Dopo la riforma del 2011 sulla PCP, l’Unione Europea ha deciso di modificare la propria strategia con un intervento mirato a ripopolare i mari e a tutelare le specie di pesci ormai ridotte allo stremo. Dal 2015, gli Stati membri non potranno stabilire quote di pescato troppo elevate. I pescatori dovranno inoltre rispettare il cosiddetto “rendimento massimo stabilito“, non potranno cioè catturare più di un certo numero di esemplari di una certa specie rispetto a quanti se ne possano riprodurre in un anno.
Attraverso tale misura, gli eurodeputati sperano in una ripresa degli stock ittici a partire dal 2020, quando i livelli del rendimento massimo stabilito potranno essere nuovamente innalzati: “Ciò significherà più pesce, battute di pesca più ricche e quindi più lavoro nel settore” si legge in una nota dell’Ue.
Secondo i dati della Commissione europea oltre l’80% degli stock ittici del Mediterraneo e il 47% di quelli dell’Atlantico sono soggetti a pesca intensiva. Per questo serve un intervento deciso. La riforma votata in plenaria ha stabilito dunque misure più rigide per affrontare il problema, con 502 voti a favore, 137 contrari e 27 astensioni.
La riforma, che dovrebbe entrare in vigore nel 2014, obbligherà i pescherecci a sbarcare tutte le catture, anche per facilitare il controllo, secondo uno specifico calendario per ogni specie. Perché? Oggi quasi un quarto del totale del pescato finisce rigettato viene cioè scaricata in mare se non desiderati o ritenuto troppo piccolo. I cosiddetti rigetti sono quasi totalmente pesci ormai morti. Una pratica dannosa, questa, che ha mosso l’intervento dell’Ue. Secondo le nuove norme, i pesci più piccoli sbarcati saranno destinati a usi diversi dal consumo umano e dovranno essere gli Stati membri ad assicurarsi che i pescherecci rispettino il divieto di rigetto.

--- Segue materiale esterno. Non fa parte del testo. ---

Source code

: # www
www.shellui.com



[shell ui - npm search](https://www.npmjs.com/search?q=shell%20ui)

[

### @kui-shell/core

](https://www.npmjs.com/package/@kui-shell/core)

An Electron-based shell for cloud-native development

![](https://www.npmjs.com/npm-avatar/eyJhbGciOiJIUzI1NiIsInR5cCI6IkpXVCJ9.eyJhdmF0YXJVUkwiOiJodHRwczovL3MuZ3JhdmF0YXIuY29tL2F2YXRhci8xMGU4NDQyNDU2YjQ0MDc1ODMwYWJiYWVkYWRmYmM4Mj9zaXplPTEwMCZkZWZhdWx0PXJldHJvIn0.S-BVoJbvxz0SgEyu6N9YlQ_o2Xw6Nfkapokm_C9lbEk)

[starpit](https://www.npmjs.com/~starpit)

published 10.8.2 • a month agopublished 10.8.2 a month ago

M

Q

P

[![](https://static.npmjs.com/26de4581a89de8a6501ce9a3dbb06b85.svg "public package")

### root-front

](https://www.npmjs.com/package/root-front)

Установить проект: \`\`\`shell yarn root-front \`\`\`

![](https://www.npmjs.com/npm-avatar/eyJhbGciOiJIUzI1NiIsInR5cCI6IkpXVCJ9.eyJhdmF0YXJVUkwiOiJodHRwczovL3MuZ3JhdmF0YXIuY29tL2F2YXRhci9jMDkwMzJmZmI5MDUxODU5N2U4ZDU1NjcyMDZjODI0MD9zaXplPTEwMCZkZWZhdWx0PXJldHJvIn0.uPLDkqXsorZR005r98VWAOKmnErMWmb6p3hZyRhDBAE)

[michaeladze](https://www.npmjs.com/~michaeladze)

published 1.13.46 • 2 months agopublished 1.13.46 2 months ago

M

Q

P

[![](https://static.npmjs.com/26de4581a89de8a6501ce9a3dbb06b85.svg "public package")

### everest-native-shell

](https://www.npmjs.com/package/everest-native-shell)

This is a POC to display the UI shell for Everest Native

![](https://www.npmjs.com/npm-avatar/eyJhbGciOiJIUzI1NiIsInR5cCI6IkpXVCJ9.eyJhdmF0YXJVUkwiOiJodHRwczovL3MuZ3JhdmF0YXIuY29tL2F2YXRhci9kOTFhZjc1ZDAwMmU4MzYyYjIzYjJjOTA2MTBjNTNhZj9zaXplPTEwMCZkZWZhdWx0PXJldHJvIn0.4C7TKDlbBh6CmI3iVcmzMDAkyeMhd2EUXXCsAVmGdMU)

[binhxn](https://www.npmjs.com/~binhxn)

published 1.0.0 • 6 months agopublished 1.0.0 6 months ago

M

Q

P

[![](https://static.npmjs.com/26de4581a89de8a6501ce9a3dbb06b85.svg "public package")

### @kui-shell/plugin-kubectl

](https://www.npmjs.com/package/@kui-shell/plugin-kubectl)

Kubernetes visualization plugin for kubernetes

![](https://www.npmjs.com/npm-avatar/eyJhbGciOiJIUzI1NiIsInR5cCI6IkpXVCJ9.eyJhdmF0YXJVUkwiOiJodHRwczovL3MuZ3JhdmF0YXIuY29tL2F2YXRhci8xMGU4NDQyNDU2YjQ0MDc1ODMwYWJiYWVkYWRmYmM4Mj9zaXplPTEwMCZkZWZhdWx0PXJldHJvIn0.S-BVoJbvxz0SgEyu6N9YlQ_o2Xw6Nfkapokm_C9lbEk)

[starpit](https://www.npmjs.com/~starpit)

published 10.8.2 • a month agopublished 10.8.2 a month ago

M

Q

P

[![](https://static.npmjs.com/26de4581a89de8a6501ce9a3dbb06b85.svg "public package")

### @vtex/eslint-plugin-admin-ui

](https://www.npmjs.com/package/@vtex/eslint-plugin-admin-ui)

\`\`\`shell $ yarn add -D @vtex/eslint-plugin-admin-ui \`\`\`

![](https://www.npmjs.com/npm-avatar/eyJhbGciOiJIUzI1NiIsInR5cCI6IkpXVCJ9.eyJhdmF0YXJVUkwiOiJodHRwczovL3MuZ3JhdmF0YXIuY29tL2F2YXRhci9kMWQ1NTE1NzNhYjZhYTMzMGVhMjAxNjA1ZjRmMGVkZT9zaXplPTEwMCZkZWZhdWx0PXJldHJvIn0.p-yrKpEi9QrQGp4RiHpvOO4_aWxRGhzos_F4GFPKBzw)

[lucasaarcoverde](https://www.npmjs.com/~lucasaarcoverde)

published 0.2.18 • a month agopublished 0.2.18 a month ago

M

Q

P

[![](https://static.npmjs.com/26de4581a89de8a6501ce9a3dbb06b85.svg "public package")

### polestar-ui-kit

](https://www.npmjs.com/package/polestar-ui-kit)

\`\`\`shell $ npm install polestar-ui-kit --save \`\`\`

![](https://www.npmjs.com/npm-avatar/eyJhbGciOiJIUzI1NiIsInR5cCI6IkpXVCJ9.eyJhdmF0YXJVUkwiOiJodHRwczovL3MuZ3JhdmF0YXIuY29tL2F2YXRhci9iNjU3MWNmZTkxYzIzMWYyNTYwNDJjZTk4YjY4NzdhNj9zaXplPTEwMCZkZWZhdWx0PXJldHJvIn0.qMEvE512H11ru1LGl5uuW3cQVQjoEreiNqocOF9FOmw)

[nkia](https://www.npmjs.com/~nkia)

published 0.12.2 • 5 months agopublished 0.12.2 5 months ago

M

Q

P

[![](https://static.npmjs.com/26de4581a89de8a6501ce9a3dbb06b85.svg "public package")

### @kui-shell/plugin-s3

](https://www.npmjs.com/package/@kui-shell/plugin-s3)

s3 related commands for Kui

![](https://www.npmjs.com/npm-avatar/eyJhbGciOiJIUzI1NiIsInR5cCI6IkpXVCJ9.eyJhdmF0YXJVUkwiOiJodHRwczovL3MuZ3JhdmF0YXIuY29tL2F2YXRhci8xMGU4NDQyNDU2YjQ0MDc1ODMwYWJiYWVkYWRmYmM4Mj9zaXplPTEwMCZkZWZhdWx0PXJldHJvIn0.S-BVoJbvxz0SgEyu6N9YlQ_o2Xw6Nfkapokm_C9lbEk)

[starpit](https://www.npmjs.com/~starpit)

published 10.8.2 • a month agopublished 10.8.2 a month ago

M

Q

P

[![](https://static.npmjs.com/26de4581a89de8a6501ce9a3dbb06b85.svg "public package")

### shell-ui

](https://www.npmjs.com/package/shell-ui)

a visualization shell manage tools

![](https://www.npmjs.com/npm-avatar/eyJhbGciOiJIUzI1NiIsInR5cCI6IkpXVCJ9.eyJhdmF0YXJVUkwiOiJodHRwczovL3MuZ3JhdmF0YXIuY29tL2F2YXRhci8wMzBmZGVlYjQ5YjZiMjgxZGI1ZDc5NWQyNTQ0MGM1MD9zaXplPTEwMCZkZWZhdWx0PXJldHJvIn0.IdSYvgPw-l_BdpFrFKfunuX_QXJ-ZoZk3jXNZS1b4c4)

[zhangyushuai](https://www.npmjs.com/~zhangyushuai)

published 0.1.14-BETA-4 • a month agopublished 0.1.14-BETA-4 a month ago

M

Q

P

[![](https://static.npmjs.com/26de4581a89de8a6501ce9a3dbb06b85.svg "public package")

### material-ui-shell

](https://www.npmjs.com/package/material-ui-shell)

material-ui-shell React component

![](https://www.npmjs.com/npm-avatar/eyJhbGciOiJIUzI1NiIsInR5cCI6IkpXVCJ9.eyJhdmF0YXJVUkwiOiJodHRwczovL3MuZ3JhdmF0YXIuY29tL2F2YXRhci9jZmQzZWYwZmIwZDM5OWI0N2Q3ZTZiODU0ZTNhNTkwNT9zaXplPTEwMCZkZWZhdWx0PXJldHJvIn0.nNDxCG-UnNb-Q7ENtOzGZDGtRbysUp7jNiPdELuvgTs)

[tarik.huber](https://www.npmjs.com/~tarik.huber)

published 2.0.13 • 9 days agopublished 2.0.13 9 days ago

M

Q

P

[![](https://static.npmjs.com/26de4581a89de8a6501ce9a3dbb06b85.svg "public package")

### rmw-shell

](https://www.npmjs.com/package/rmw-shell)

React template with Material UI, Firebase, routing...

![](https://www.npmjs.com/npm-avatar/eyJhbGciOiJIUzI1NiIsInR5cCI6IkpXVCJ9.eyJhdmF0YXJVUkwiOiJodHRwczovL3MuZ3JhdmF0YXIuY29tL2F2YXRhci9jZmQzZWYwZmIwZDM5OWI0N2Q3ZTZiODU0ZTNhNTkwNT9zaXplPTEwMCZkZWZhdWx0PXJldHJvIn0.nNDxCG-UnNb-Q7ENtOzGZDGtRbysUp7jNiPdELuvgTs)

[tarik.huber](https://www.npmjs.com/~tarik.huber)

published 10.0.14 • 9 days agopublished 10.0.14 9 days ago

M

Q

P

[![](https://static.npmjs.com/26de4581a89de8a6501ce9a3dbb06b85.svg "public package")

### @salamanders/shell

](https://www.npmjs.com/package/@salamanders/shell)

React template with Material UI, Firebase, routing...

“Abbiamo dimostrato oggi (ieri 6 febbraio, NdR) che il Parlamento è tutto meno che inefficace. Abbiamo usato il nostro potere di co-legislatori, per la prima volta nella politica ittica, per mettere un freno alla pesca intensiva. Gli stock ittici dovrebbero riprendersi entro il 2020, permettendoci di avere a disposizione 15 milioni di tonnellate di pesce in più e creare 37 mila nuovi posti di lavoro”, ha dichiarato la relatrice per la riforma della pesca Ulrike Rodust. Fatto questo inizierà per il Parlamento la fase di negoziazione con il Consiglio e con la Commissione per stabilire i piani della riforma prima della seconda lettura.
Xavier Pastor, Direttore Esecutivo di Oceana in Europa, ha così commentato la notizia: “Oggi, l’Ue ha fatto un passo considerevole verso la gestione corretta delle nostre risorse di pesca. A nome di Oceana, ringrazio tutti i rappresentanti dei cittadini europei per aver appoggiato gli appelli mondiali di agire urgentemente per la salute ed il futuro dei nostri oceani.”
Se si è giunti ad un risultato simile, dice Slow Food, è stato anche grazie all’intervento delle associazioni ambientaliste. “Plaudiamo al fatto che l’Unione Europea abbia capito la necessità di un intervento deciso sul fronte della tutela delle risorse ittiche. Chiediamo che, insieme alle misure contro l’overfishing basate sull’aumento di selettività della pesca, per le quali non possiamo che esprimere soddisfazione, si mettano in campo adeguate risorse economiche finalizzate al disinquinamento delle aree costiere. In tal senso auspichiamo che la Politica Comune della Pesca sia accompagnata da una altrettanto efficace politica ambientale europea” ha detto Silvio Greco, presidente del Comitato Scientifico di Slow Fish.
La presidenza irlandese del Consiglio spera di raggiungere un accordo entro la fine di giugno.